Without concrete evidence of success, it can be easy to cast aside a resolution and throw in the towel early.
"It's not going to happen," she said. "You have to pick something you can start today and achieve."
Hubbard suggests starting with something simple, like a goal to eat an extra serving of vegetables each day.
"That's what we call a smart goal," she said. "They're specific, they're measurable, achievable, realistic and time-bound."
Add rather than subtract
Don't start the new calendar with a list of things you're going to give up.
Instead, start the new year with a list of positive things you want to add into your life.
Rather than pledging to spend less time on the couch, promise yourself to spend an extra hour outside every day.
"Depriving yourself is never going to work," Hubbard said. "So it's adding in something positive and then over time, some of the other things start to fall away because they've been replaced."
Hubbard said there is "too much evidence" to prove depriving yourself of things doesn't stick. The old behaviours come back with a vengeance unless they've been replaced by something positive.
Share your resolution
A good way to make sure it sticks is to be open about your intentions with people you care about.
"Tell someone," Hubbard said. "It doesn't have to be like Facebook public or Twitter public; it can be just to your spouse or a coworker."

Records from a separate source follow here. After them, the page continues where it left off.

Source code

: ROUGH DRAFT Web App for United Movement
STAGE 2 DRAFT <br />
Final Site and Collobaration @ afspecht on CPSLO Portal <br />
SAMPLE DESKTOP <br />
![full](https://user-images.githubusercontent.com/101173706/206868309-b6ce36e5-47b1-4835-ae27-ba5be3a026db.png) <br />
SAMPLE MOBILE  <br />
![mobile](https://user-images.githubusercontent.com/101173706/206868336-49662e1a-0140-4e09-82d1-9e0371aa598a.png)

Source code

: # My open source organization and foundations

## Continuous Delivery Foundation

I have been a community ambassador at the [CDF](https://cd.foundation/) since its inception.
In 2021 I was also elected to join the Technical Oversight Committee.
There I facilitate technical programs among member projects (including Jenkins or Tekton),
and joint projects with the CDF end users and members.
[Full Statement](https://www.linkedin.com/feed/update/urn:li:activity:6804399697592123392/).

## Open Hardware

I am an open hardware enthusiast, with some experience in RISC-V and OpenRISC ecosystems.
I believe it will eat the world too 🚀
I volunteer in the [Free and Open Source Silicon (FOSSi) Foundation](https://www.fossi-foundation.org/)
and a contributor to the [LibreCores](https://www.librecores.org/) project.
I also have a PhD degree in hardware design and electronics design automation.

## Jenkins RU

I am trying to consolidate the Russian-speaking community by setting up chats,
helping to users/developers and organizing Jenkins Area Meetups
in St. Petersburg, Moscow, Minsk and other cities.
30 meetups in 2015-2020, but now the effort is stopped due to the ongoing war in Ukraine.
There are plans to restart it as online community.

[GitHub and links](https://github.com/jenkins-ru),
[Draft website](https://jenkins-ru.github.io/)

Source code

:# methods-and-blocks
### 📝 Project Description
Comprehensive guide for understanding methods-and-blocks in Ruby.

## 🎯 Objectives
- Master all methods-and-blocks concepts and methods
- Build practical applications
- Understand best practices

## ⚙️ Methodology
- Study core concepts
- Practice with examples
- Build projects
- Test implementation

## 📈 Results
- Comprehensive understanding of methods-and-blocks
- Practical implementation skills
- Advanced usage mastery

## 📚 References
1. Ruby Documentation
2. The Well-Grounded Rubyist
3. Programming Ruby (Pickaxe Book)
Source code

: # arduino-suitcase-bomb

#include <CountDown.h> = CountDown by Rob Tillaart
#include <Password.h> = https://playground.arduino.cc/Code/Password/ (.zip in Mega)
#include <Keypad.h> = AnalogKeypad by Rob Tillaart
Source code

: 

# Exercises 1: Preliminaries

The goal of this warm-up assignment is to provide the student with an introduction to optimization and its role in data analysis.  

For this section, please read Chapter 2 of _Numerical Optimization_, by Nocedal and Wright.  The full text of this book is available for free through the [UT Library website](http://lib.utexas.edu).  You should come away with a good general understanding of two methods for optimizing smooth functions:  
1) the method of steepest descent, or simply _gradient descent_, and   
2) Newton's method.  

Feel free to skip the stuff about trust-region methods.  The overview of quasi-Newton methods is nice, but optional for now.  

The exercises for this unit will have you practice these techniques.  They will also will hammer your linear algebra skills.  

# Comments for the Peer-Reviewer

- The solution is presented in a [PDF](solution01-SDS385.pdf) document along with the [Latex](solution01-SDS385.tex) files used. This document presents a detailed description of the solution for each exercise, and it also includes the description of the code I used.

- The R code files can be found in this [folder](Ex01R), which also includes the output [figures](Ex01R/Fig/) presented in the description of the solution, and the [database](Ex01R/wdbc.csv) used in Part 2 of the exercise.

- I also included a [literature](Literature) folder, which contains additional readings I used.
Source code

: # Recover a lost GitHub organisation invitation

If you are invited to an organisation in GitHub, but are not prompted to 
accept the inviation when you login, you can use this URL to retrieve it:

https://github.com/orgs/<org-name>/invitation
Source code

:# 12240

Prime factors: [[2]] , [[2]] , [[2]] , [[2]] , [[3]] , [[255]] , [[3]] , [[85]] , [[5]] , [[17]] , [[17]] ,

It can be easy to quit on yourself if nobody knows you're trying to do something new. When other people are watching, it's extra motivation to stick with it.
"It both gives you the emotional support behind it, but it also makes you accountable," Hubbard said.
"Accountability is very key. Otherwise, most of us make these little resolutions to ourselves and it doesn't go very far."
You don't have to do it
While a new year can be the motivation you need to kickstart new behaviours, it is just another day on a calendar.
Hubbard said people often try to force themselves to commit to a resolution even though they aren't ready for it. People shouldn't feel pressured by an "artificial deadline," she said.
"It's OK to not have [a resolution]. It's OK to say, 'I'm going to work on some small things right now, and I'll work on some bigger behavioural changes later on in the year. Or maybe next year.' It's OK."
If people go into a resolution unprepared, the failure can set them back from being ready for it later on down the road.
"The more times you set yourself up and fail, the less likely you are to give it a try another time."
Take time to relax
Whether you are going into 2020 with a goal or not, Hubbard implored people to take on one simple task.
Schedule a few minutes a day to meditate, breathe deeply, or do nothing in particular at all.
Five minutes of serenity can go a long way to improving and preserving your mental health in a world that can move a little too fast sometimes.
"Just give yourself that five minutes of self-care," she said. "Sounds easy. We'll check back in six weeks and see how we're all doing."